При виде такого сцепления колес, прилаженного с такой удивительной точностью, как не понять необходимые соотношения частей друг к другу? Точно также мне было вполне ясно, что у моего товарища это ребяческое самодовольство было тесно связано с той силой уверенности в себе, с тем стремлением вперед, которые, с одной стороны, делают его великим художником, вечно занятым творчеством, а с другой стороны - плебеем, стремящимся перейти в высший класс общества. Ах, если бы я мог поставить ему в упрек только одно это несколько глупое и безобидное тщеславие!… Впрочем, мне не было времени и ответить ему. Двери приемной открылись и мы с Жаком уже разлучились. Вид, который представляла эта незнакомая мне комната, со сводами, как в часовнях, и прилегающие к ней два зала, тотчас привлек мое внимание, как художника, как человека, привыкшего отдаваться зрительным впечатлениям.
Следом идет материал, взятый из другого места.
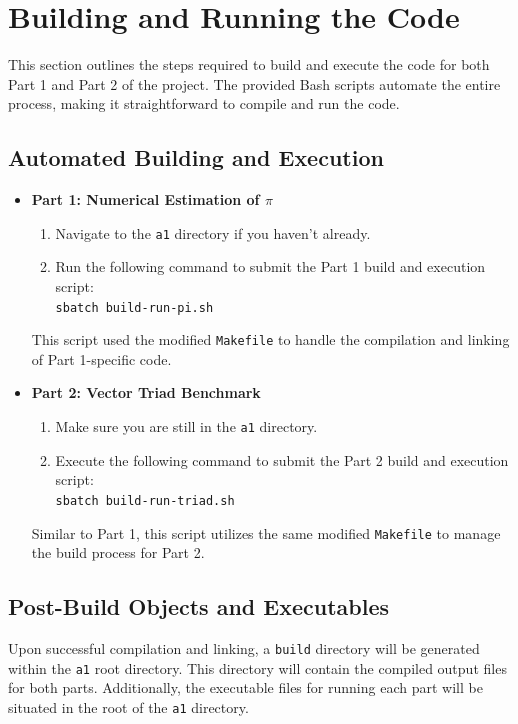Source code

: \documentclass{article}
\begin{document}
\section{Building and Running the Code}

This section outlines the steps required to build and execute the code for both Part 1 and Part 2 of the project. The provided Bash scripts automate the entire process, making it straightforward to compile and run the code.

\subsection{Automated Building and Execution}
\begin{itemize}
    \item \textbf{Part 1: Numerical Estimation of \(\pi\)} 
    \begin{enumerate}
        \item Navigate to the \texttt{a1} directory if you haven't already.
        \item Run the following command to submit the Part 1 build and execution script: \\
        \texttt{sbatch build-run-pi.sh}
    \end{enumerate}
    This script used the modified \texttt{Makefile} to handle the compilation and linking of Part 1-specific code.
    
    \item \textbf{Part 2: Vector Triad Benchmark}
    \begin{enumerate}
        \item Make sure you are still in the \texttt{a1} directory.
        \item Execute the following command to submit the Part 2 build and execution script: \\
        \texttt{sbatch build-run-triad.sh}
    \end{enumerate}
    Similar to Part 1, this script utilizes the same modified \texttt{Makefile} to manage the build process for Part 2.
\end{itemize}

\subsection{Post-Build Objects and Executables}
Upon successful compilation and linking, a \texttt{build} directory will be generated within the \texttt{a1} root directory. This directory will contain the compiled output files for both parts. Additionally, the executable files for running each part will be situated in the root of the \texttt{a1} directory.
\end{document}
В одном конце этой приемной была устроена небольшая эстрада, в эту минуту незанятая, а остальная часть, залитая электрическим светом, несколько умерявшимся стеклянными колпаками радужных оттенков, пестрела и блистала.
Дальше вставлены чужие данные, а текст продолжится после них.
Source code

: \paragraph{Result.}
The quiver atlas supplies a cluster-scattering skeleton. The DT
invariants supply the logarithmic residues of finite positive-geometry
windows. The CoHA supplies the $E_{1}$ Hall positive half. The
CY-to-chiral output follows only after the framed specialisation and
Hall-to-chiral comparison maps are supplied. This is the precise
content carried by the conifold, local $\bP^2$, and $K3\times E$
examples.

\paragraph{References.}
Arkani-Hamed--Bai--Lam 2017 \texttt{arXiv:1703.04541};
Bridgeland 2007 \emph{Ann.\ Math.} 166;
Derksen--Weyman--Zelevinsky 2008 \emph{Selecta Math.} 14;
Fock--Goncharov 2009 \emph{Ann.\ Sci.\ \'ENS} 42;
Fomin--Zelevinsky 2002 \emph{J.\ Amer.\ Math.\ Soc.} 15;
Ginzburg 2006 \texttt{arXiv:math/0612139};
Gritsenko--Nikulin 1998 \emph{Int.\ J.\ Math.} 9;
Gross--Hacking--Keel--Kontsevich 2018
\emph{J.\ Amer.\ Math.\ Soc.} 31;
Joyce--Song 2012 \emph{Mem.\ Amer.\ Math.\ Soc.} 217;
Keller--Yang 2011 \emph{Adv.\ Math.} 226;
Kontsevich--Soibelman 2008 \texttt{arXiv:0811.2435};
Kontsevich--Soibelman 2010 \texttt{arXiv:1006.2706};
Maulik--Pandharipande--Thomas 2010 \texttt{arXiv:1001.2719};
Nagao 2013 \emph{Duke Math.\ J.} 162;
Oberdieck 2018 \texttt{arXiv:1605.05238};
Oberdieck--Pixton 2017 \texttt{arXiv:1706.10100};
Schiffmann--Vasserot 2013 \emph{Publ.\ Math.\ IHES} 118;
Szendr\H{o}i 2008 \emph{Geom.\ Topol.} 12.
Около пятидесяти женщин, сидевших в креслах, вперемешку с таким же числом мужчин, блистали драгоценными украшениями, сверкавшими в их светлых и темных волосах и на обнаженных руках и шеях. Вся гамма цветов переливалась в тканях их роскошных туалетов, еще более выделявшихся от контраста с черными фраками мужчин, и те мелочи, которые в первый мой визит в этот дом так странно не понравились мне, слишком смешанный характер этой обстановки, чересчур декоративной и наполненной безделушками, при этом освещении сливались и гармонировали с журчанием этой толпы. Веера махали, глаза блестели, лица оживлялись в разговоре, и королева Анна, к которой я шел раскланяться, имела действительно в этот вечер, в своем совершенно белом туалете, величественный вид принцессы, окруженной своим двором. Приближаясь к ней, я вспоминал о той смертельной опасности, которой она подвергалась неделю тому назад. В бледно-голубых глазах ее не оставалось ни малейшего следа, пережитого волнения, как не видно было следов ревности на сияющем лице самого Бонниве. В первый и, конечно, в последний раз в жизни являлся я в салон с неоспоримой и полной уверенностью в существовании светской любовной интриги. Обыкновенно истории этих блестящих господ и госпож известны только из туманных намеков «говорят». Такую-то подозревают в том, что тот-то ее любовник, такому-то приписывают такую-то любовницу. Такое подозрение, для лиц из общества равносильное уверенности, тем не менее не дает точных, конкретных образов. Неизвестны ни улица, ни номер дома, в котором происходят их свидания. Неизвестны обстоятельства, при которых они отправляются на эти свидания. Всегда остается обширное поле для сомнений, а если не обширное, то хоть маленькое. Я же, раскланиваясь с г-жей Бонниве, и в ту минуту, как она приветствовала меня банальной любезной фразой, я видел достоверно эту гордую головку, покоящейся на подушках в той комнате тайных свиданий, и ужас, исказивший ее черты, когда непрерывные звонки, а затем удары в дверь известили ее о грозящей опасности.